# Task prompt:
Below are entries. Pull out all lines containing "pause".

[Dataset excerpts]
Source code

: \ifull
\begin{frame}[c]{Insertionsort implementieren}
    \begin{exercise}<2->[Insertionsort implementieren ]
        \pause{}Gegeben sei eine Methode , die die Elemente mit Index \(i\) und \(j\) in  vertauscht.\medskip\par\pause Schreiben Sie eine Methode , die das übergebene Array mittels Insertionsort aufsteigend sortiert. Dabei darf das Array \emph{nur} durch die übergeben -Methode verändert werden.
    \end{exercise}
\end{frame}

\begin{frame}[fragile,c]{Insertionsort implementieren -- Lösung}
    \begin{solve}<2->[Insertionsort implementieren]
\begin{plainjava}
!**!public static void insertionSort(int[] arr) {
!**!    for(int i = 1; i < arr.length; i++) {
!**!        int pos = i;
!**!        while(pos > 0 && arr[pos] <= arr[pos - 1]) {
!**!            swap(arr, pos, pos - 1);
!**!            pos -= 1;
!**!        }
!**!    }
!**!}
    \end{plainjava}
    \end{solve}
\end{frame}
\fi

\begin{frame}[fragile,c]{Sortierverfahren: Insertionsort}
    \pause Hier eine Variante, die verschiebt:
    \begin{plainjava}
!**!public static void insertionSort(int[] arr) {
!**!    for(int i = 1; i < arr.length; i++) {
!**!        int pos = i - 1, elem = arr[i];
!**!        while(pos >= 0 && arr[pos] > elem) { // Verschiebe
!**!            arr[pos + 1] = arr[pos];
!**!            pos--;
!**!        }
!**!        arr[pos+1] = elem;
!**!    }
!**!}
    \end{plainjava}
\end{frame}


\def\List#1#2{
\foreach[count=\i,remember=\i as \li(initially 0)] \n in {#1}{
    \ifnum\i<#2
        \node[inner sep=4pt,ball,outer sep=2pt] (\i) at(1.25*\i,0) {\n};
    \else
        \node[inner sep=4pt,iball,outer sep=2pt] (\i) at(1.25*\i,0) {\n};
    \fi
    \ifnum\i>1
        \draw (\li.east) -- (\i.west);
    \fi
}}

# Response area:
        \pause{}Gegeben sei eine Methode , die die Elemente mit Index \(i\) und \(j\) in  vertauscht.\medskip\par\pause Schreiben Sie eine Methode , die das übergebene Array mittels Insertionsort aufsteigend sortiert. Dabei darf das Array \emph{nur} durch die übergeben -Methode verändert werden.
    \pause Hier eine Variante, die verschiebt:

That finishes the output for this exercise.